O bispo de Setúbal, cardeal D. Américo Aguiar, diz que se verificam “condições sub-humanas” nos estabelecimentos prisionais de Setúbal e do Montijo.
Em entrevista à Renascença e à Agência Ecclesia, D. Américo alude a um cenário idêntico ao que vemos em "imagens de filmes da América Latina e da África profunda”.
O bispo de Setúbal e presidente da Fundação JMJ Lisboa 2023 promete “gritar bem alto” a dor que sentiu depois de visitar os dois estabelecimentos prisionais.
Nesta entrevista conjunta, a propósito do Dia Mundial da Juventude que se assinala neste domingo, D. Américo Aguiar mostra-se também apreensivo com o rumo politico do país e apela: "Por amor de Deus, não andemos até dia 10 de março a discutir o caso Influencer."
“Preocupa-me muito o que estamos a viver. Tudo está a ser dinamitado. Até parece que está a ser pensado e orquestrado, o que é muito grave."
Em Setúbal, o bispo diocesano diz ter já encontrado “dois grandes problemas", sendo um deles "os picos de violência doméstica". O outro é "o famoso problema da geração nem-nem”.
D. Américo Aguiar afirma que “não podemos perder a oportunidade" que a Jornada Mundial da Juventude proporcionou, importando valorizar a "bênção" de se poder contar com tantos jovens. Neste Dia Mundial da Juventude, o bispo de Setúbal afirma que o "pior que podia acontecer era só termos para os jovens a missa das 11h00, ao domingo".
Sem revelar pormenores o responsável garante que as contas da Fundação JMJ vão produzir noticias "muito boas, do tamanho da Torre dos Clérigos” e reafirma que o “superávite será reencaminhado para projetos da Câmara de Lisboa, da Câmara de Loures e da Igreja”.
A celebração deste Dia Mundial da Juventude, a nível diocesano, ainda com a experiência de agosto tão presente em todos, é uma oportunidade para “reagrupar” forças e lançar novas dinâmicas?
O Papa Francisco, no encontro em Algés, na despedida e encontro com os voluntários, deixou-nos no topo de uma onda. Aliás, ele usou a imagem da onda da Nazaré. Eu não sei como é que isso no surf se chama…
Estamos na crista da onda...
Pronto, não sei se a linguagem do surf é essa, mas seja. Nós não podemos perder esta oportunidade, é o que tenho dito sempre. Os quatro anos de preparação, a envolvência dos jovens - apareceram jovens de todo o lado, debaixo das pedras, nas dioceses mais interiores, nos territórios mais desertos - foi uma surpresa, foi uma bênção, foi uma graça.
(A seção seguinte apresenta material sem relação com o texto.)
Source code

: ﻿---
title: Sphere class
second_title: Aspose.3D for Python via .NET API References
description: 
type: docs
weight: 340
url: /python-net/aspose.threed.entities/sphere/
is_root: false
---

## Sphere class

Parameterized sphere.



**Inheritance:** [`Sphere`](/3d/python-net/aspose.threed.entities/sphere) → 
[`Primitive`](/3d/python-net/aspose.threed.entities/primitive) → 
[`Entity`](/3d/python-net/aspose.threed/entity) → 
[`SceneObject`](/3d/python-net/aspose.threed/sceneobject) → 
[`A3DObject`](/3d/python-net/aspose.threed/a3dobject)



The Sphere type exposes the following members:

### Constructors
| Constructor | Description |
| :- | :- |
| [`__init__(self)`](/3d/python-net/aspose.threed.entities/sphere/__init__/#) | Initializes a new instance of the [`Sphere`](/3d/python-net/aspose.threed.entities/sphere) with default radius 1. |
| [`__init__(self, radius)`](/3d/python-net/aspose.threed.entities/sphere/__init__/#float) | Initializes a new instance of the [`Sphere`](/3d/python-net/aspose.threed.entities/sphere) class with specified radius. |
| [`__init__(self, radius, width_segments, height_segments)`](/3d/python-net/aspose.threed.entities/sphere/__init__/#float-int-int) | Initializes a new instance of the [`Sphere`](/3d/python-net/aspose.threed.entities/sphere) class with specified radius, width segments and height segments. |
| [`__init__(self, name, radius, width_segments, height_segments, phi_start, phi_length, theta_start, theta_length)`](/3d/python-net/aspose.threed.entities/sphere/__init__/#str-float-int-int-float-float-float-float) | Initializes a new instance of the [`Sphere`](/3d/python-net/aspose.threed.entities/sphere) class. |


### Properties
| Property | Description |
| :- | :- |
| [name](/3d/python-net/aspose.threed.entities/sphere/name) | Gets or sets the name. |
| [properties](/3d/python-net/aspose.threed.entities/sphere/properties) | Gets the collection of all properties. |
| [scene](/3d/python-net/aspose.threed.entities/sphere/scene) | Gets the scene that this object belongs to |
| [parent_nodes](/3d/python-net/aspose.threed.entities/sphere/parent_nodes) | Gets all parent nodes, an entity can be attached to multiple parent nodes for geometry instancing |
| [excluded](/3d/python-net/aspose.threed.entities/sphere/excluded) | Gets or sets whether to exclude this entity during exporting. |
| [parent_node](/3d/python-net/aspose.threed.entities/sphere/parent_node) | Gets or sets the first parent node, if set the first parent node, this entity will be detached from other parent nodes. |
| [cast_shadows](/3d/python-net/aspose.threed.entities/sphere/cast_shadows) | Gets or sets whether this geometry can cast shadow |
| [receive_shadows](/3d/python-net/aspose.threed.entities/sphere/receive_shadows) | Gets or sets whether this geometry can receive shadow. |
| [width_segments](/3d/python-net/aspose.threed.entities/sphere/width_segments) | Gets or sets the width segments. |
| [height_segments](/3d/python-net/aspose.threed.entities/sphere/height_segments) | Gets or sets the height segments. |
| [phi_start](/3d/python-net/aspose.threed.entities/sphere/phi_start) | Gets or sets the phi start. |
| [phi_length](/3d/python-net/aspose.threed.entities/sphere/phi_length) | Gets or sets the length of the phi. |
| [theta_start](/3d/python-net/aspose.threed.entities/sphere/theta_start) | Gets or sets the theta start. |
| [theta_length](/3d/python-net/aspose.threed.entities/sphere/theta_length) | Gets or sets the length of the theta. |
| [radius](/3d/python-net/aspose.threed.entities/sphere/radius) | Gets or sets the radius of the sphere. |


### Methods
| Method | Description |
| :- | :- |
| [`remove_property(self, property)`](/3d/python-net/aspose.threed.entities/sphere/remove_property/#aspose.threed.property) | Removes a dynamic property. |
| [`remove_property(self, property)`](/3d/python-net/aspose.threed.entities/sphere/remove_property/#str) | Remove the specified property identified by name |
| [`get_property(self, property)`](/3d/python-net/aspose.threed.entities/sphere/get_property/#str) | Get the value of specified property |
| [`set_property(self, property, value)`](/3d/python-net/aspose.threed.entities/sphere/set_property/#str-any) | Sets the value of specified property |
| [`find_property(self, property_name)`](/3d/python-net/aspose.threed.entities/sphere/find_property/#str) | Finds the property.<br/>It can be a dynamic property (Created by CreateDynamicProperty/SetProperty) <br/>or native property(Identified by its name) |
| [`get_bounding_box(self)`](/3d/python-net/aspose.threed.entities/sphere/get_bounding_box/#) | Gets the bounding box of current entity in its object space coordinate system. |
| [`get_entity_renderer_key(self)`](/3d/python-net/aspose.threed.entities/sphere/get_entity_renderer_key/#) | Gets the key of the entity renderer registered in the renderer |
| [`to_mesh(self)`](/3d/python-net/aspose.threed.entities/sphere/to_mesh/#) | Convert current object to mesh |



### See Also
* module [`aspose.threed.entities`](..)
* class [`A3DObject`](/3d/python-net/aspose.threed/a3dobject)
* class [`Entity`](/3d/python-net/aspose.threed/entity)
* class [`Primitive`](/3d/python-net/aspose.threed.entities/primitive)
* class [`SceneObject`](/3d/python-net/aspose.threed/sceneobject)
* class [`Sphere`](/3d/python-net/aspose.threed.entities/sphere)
E o pior que podia acontecer era só termos para os jovens a missa das 11, ao domingo, e mais nada.
Houve uma mobilização muito específica e muito direcionada. Pergunto se, nestes meses, já há um certo sentimento de orfandade?
É misto, depende dos territórios, depende das dioceses, depende das comunidades, depende de qual foi o terreno onde se alicerçou este desafio. Nós temos consciência de que, em muitos sítios, se partiu do zero. Noutros sítios, existia já algum cultivo e noutros sítios apenas foi dar continuidade e dar mais gás, digamos, às coisas. Temos coisas muito diferentes em todo o território - norte, sul, interior, litoral, continente e ilhas. Por isso, a realidade é muito diferente.
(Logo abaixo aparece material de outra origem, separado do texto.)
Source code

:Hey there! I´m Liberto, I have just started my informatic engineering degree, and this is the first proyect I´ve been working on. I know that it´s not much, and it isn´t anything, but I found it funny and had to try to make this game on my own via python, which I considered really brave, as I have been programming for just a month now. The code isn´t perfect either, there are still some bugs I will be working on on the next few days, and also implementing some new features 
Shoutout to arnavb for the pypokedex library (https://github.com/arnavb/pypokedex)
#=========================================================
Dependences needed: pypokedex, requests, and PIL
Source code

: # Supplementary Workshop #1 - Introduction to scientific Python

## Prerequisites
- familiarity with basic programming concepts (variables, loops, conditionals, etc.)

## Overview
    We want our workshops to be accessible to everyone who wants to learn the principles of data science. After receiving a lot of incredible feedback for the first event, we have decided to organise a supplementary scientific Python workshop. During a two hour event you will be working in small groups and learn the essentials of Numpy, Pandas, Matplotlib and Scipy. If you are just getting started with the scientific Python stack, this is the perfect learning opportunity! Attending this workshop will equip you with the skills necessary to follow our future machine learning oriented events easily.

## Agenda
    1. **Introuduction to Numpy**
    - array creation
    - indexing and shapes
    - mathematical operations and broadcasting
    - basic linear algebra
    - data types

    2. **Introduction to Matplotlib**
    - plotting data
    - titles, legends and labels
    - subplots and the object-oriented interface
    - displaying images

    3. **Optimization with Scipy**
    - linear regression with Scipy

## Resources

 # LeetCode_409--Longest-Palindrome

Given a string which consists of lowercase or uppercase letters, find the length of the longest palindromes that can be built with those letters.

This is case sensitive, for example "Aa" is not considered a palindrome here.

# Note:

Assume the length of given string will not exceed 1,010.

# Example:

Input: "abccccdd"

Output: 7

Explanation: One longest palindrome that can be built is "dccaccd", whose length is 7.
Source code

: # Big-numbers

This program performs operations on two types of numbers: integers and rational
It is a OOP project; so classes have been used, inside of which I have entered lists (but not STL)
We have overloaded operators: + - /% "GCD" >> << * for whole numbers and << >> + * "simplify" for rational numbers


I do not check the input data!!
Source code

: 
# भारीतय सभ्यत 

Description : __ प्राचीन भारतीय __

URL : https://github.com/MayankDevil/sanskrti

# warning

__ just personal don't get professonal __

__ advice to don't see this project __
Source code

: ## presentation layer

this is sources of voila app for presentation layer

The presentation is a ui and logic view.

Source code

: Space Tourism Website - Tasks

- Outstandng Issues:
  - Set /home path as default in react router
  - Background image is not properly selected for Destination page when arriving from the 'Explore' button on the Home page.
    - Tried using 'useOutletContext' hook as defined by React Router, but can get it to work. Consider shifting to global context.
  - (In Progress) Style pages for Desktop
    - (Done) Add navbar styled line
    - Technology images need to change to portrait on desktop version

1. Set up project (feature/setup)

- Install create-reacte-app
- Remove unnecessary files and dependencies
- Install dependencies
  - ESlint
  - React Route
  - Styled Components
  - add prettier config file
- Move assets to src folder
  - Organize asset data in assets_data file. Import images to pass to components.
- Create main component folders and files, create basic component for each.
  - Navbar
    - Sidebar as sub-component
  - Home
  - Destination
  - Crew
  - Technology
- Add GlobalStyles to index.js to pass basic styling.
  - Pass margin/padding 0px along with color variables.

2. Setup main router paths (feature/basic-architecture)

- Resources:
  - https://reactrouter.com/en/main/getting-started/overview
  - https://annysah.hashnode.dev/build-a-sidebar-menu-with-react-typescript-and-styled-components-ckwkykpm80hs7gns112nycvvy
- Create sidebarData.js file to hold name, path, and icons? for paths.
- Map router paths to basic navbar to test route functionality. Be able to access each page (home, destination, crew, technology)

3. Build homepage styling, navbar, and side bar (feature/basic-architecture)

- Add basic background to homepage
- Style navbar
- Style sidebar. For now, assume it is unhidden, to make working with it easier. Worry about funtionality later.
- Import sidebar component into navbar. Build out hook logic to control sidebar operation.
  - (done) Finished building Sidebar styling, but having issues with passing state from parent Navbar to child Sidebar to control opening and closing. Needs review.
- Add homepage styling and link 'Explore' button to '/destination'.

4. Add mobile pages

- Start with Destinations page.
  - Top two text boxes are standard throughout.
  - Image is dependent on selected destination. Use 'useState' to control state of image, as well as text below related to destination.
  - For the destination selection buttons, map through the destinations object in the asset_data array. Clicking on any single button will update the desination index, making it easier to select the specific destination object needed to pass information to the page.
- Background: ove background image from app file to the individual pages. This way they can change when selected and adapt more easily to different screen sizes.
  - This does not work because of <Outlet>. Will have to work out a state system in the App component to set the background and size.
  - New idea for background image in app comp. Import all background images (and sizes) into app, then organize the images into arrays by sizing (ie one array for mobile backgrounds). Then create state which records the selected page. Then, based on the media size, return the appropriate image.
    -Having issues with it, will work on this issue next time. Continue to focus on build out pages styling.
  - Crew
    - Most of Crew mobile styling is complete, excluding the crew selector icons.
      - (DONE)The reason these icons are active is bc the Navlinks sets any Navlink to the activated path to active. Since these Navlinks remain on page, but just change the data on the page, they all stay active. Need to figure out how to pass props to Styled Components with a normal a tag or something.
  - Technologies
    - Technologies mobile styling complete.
O que me tem chegado das dioceses, ainda das estruturas ligadas aos comités paroquiais, vicariais e diocesanos, é que há consciência da importância de não perder a crista da onda. Portanto, cada um no seu território está a tentar não perder estes jovens. Porque muitos destes jovens não estavam ligados a nada, agora ficaram conectados a Cristo vivo, conectados ao Papa Francisco, conectados ao Encontro Mundial. É preciso, agora, pôr o pé na realidade territorial, na comunidade de pertença: uns são universitários, outros não vivem na sua paróquia de origem, outros não praticam ou não têm relações no sítio onde vivem. Este é outro problema: qual é a minha comunidade? É onde tenho morada efetiva, do cartão de cidadão, ou é onde eu me sinto bem a participar?
Até por isso faz sentido que este compasso de espera também sirva para ajustar essas propostas?
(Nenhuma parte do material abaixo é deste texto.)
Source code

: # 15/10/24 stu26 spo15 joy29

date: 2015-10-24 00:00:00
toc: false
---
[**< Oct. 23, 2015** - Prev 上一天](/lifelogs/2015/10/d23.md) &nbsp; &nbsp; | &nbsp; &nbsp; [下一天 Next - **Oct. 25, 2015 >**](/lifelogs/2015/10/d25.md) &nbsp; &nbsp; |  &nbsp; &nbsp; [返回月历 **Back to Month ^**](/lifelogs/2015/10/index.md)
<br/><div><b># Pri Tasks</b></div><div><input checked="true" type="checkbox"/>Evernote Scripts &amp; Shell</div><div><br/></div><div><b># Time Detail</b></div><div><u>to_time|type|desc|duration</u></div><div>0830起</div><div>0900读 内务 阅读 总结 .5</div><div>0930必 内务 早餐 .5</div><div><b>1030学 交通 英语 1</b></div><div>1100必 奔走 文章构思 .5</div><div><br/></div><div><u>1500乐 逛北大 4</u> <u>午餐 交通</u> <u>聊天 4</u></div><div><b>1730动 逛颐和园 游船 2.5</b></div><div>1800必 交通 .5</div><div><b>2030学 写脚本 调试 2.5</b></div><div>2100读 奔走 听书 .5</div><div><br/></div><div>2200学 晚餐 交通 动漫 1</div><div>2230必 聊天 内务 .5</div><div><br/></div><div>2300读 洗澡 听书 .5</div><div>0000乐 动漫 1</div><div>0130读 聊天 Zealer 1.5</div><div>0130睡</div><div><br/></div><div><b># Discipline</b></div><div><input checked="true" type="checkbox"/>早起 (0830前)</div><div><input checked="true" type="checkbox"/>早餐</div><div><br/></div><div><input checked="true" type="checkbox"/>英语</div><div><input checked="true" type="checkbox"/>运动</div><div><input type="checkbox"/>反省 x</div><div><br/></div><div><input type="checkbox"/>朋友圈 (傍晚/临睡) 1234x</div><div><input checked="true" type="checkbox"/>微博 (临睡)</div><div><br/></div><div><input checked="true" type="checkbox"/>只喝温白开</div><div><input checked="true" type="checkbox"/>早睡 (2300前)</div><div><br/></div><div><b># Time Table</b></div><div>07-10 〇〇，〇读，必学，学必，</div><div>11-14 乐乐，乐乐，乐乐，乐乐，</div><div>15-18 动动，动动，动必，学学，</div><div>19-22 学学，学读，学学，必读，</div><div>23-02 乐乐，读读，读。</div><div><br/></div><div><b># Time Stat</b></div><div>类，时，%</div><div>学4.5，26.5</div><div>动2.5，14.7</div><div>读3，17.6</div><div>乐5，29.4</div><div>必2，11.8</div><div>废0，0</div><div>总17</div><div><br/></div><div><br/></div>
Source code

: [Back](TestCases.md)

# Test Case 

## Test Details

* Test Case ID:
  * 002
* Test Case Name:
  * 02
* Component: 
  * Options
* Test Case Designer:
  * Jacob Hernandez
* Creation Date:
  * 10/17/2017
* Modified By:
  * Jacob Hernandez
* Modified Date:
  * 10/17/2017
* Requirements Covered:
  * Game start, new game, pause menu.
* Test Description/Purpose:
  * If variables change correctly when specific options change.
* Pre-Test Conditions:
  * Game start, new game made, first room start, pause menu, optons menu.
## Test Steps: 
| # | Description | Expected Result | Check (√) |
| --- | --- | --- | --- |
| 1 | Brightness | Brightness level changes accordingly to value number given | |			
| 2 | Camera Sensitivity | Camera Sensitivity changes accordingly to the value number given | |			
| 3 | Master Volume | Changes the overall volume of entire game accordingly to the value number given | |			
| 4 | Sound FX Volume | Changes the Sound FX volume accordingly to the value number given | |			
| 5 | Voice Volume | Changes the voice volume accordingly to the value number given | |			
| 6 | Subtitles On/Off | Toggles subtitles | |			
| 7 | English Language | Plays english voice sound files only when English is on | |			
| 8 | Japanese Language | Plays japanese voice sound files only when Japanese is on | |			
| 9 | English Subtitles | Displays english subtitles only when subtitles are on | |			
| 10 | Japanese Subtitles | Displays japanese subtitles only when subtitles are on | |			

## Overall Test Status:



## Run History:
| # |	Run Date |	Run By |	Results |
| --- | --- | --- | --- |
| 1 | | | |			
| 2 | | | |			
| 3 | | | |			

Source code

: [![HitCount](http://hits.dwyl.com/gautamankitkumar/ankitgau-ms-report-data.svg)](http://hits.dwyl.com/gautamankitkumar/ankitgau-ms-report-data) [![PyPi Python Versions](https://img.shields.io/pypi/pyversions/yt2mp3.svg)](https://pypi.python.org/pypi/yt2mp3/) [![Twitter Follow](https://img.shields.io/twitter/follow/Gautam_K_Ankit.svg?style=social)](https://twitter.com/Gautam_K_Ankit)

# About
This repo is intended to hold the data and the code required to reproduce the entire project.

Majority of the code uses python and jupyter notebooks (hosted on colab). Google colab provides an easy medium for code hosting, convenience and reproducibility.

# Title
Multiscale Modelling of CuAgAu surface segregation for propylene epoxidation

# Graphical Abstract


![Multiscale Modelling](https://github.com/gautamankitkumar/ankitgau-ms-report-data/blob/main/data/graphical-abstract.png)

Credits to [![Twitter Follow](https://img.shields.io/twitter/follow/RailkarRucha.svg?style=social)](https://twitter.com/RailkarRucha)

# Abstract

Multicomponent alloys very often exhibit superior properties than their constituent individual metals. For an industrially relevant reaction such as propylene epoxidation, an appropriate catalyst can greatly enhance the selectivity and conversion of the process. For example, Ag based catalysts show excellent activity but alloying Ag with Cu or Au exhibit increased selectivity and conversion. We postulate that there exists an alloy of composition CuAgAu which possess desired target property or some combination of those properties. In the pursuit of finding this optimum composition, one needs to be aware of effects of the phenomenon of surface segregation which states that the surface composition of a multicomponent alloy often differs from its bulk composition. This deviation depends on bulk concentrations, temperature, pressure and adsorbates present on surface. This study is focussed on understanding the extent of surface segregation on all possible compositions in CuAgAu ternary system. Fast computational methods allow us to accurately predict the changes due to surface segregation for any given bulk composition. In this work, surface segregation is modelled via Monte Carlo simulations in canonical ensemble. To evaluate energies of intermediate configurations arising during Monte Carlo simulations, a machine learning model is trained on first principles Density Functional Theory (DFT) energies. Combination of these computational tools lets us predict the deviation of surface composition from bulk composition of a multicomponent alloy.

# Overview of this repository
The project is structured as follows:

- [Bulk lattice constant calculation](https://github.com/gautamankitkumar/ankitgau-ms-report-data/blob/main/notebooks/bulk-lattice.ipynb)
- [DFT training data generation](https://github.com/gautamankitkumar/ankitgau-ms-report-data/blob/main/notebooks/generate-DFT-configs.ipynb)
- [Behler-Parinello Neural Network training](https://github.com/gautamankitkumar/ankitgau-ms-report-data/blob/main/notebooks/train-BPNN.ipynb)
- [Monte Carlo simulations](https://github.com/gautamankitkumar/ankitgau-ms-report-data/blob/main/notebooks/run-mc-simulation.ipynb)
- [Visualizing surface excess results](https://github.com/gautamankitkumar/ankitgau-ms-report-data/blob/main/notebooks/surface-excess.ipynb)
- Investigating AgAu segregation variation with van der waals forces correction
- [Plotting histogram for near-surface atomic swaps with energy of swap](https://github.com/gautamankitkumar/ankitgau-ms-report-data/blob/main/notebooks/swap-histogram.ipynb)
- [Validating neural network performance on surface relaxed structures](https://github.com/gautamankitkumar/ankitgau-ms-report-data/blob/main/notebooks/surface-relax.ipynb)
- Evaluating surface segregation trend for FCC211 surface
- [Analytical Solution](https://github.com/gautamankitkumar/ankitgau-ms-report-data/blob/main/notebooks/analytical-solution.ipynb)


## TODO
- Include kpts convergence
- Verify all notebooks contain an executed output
Exatamente. Agora, o que me chega do que está a acontecer no terreno é muito positivo.
Esta celebração diocesana é para si uma oportunidade para se encontrar com os jovens de Setúbal. É uma ocasião especial para o bispo?
É muito especial. Primeiro, quero dizer-vos que o encontro da juventude, a nível diocesano, é agora no domingo de Cristo-Rei e foi um filho da jornada Mundial da Juventude de Lisboa, porque o Papa mudou a data, que antigamente era no Domingo de Ramos e era muito complicada para as comunidades. Em Setúbal, ser no Cristo-Rei é jogar em casa, é muito especial ir ao Cristo-Rei estar com os jovens de Setúbal. Eu tenho-os acompanhado na caminhada, vamos dizer, sinodal, de escuta, que eles estão a fazer, eu estou tentado, com eles, a fazer uma espécie de caminhada sinodal até 2025.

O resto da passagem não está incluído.